Guerra de liminares judiciais, desequilíbrio no rateio de encargos setoriais e atual modelo de concessão de usinas hidrelétricas devem provocar novos reajustes na conta de luz dos brasileiros


Quem acha que já está pagando demais pela conta de luz pode se preparar: mais aumentos estão a caminho. Completamente desestruturado desde 2013, quando a presidente Dilma Rousseff interveio no mercado com a Medida Provisória 579, hoje convertida em lei, o setor elétrico amarga prejuízo gigantesco, estimado em R$ 70 bilhões, e passa por um processo de judicialização sem precedentes. Os problemas se multiplicam, sem que o governo federal encontre solução para os impasses. O ônus dessa incapacidade, será, como sempre, transferido para os consumidores na forma de reajustes nas tarifas.

Entre os imbróglios do setor, está a dívida acumulada da Conta de Desenvolvimento Energético (CDE), um fundo setorial que serve para custear programas especiais, como a universalização do acesso à energia, e a estimular fontes alternativas. O montante saltou de R$ 1,6 bilhão para
R$ 22,9 bilhões porque alguns agentes estão conseguindo liminares na Justiça para não pagar parte dessa conta. A Associação Brasileira de Grandes Consumidores Industriais de Energia e de Consumidores Livres (Abrace) foi a primeira a conseguir o direito provisório de não obedecer à regra segundo a qual os grandes consumidores pagariam uma parcela maior do que residências e comércios.

A indústria não quer arcar com os subsídios da CDE - que antes eram bancados pelo Tesouro Nacional e passaram a ser divididos entre todos os consumidores. Com a judicialização, o rateio pesa mais na conta de luz dos brasileiros. Para piorar, empresas estão, individualmente, conseguindo liminares. "Como é um rateio, quem não é beneficiado por liminar acaba pagando mais", diz Paula Campos, gerente de Consultoria e Gestão do Grupo Safira Energia. "Dois terços da CDE são subsídios causados por decisões políticas", emenda.

O presidente da Associação Brasileira das Companhias de Energia Elétrica (ABCE), Alexei Vivan, explica que, com as liminares, os consumidores residenciais perderam o alívio que tinha sido dado a eles pela MP 579. "Na prática, representa um aumento", diz. Já o presidente da Associação Brasileira das Distribuidoras de Energia Elétrica (Abradee), Nelson Leite, ressalta que as concessionárias pagam antecipadamente a parcela maior do rateio. "As empresas só recebem a correção de tarifas na revisão anual, quando repassam o valor para os consumidores. Isso gera um descasamento de caixa de R$ 10 bilhões", revela. Por conta disso, a Abradee entrou com um mandado de segurança para se livrar dos efeitos das liminares. "O resultado ainda não saiu", assinala.

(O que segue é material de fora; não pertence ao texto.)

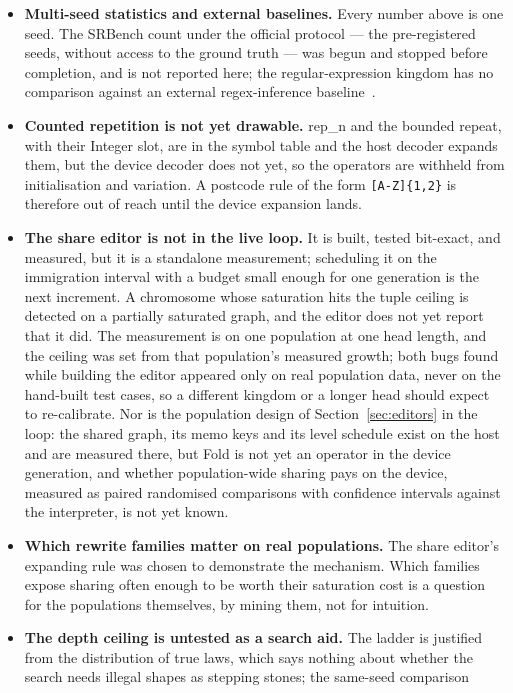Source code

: \documentclass[sigconf,nonacm]{acmart}
\newcommand{\ty}[1]{\textsf{#1}}
\begin{document}
\begin{itemize}
\item \textbf{Multi-seed statistics and external baselines.} Every number above
is one seed. The SRBench count under the official protocol --- the
pre-registered seeds, without access to the ground truth --- was begun and
stopped before completion, and is not reported here; the regular-expression
kingdom has no comparison against an external regex-inference
baseline~\cite{bartoli2016regex}.
\item \textbf{Counted repetition is not yet drawable.} \ty{rep\_n} and the
bounded repeat, with their \ty{Integer} slot, are in the symbol table and the host
decoder expands them, but the device decoder does not yet, so the operators are
withheld from initialisation and variation. A postcode rule of the form
\texttt{[A-Z]\{1,2\}} is therefore out of reach until the device expansion lands.
\item \textbf{The share editor is not in the live loop.} It is built, tested
bit-exact, and measured, but it is a standalone measurement; scheduling it on
the immigration interval with a budget small enough for one generation is the
next increment. A chromosome whose saturation hits the tuple ceiling is detected on a
partially saturated graph, and the editor does not yet report that it did. The
measurement is on one population at one head length, and the ceiling was set
from that population's measured growth; both bugs found while building the
editor appeared only on real population data, never on the hand-built test
cases, so a different kingdom or a longer head should expect to re-calibrate.
Nor is the population design of Section~\ref{sec:editors} in the loop: the
shared graph, its memo keys and its level schedule exist on the host and are
measured there, but Fold is not yet an operator in the device generation, and
whether population-wide sharing pays on the device, measured as paired
randomised comparisons with confidence intervals against the interpreter, is
not yet known.
\item \textbf{Which rewrite families matter on real populations.} The share
editor's expanding rule was chosen to demonstrate the mechanism. Which families
expose sharing often enough to be worth their saturation cost is a question for
the populations themselves, by mining them, not for intuition.
\item \textbf{The depth ceiling is untested as a search aid.} The ladder is
justified from the distribution of true laws, which says nothing about whether
the search needs illegal shapes as stepping stones; the same-seed comparison

\end{itemize}
\end{document}
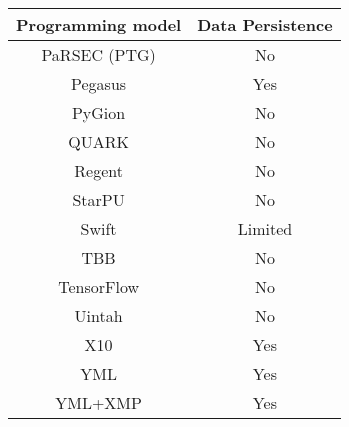 \begin{tabular}{cc}
\hline
Programming model & Data Persistence \\
\hline
PaRSEC (PTG) & No\\
Pegasus & Yes\\
PyGion & No\\
QUARK & No\\
Regent & No\\
StarPU & No\\
Swift & Limited\\
TBB & No\\
TensorFlow & No\\
Uintah & No\\
X10 & Yes\\
YML & Yes\\
YML+XMP & Yes\\
\hline
\end{tabular}
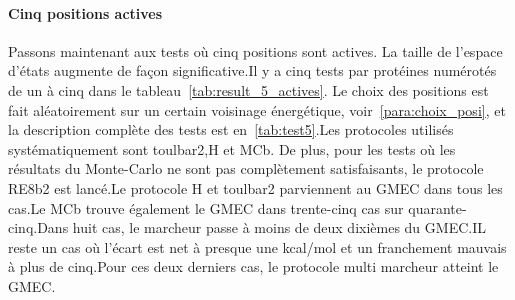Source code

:    \paragraph{Cinq positions actives}
Passons maintenant aux tests où cinq positions sont actives. La taille de l'espace d'états augmente de façon significative.Il y a cinq tests par protéines numérotés de un à cinq dans le tableau~\ref{tab:result_5_actives}. Le choix des positions est fait aléatoirement sur un certain voisinage énergétique, voir~\ref{para:choix_posi}, et la description complète des tests est en~\ref{tab:test5}.Les protocoles utilisés systématiquement sont toulbar2,H et MCb. De plus, pour les tests où les résultats du Monte-Carlo ne sont pas complètement satisfaisants, le protocole RE8b2 est lancé.Le protocole H et toulbar2 parviennent au GMEC dans tous les cas.Le MCb trouve également le GMEC dans trente-cinq cas sur quarante-cinq.Dans huit cas, le marcheur passe à moins de deux dixièmes du GMEC.IL reste un cas où l'écart est net à presque une kcal/mol et un franchement mauvais à plus de cinq.Pour ces deux derniers cas, le protocole multi marcheur atteint le GMEC.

Segundo Nelson Leite, os R$ 22,9 bilhões em dívidas da CDE são referentes a restos a pagar de 2014, a cerca de R$ 4 bilhões de riscos hidrológicos da hidrelétrica de Itaipu e também a R$ 13 bilhões que o Tesouro deixou de aportar no setor. Ele alerta que a desvalorização cambial aumentou o rombo. A energia de Itaipu é paga em dólar. Mesmo que a distribuidora desembolse quase R$ 4 por dólar para comprar energia da usina, seu contrato de câmbio é de R$ 2,80. No entanto, ela precisa esperar pelo reajuste anual para resolver o desequilíbrio. "A solução é postergar outros pagamentos ou pedir nova revisão tarifária extraordinária (RTE)", esclarece. Essa conta também vai acabar no colo do consumidor.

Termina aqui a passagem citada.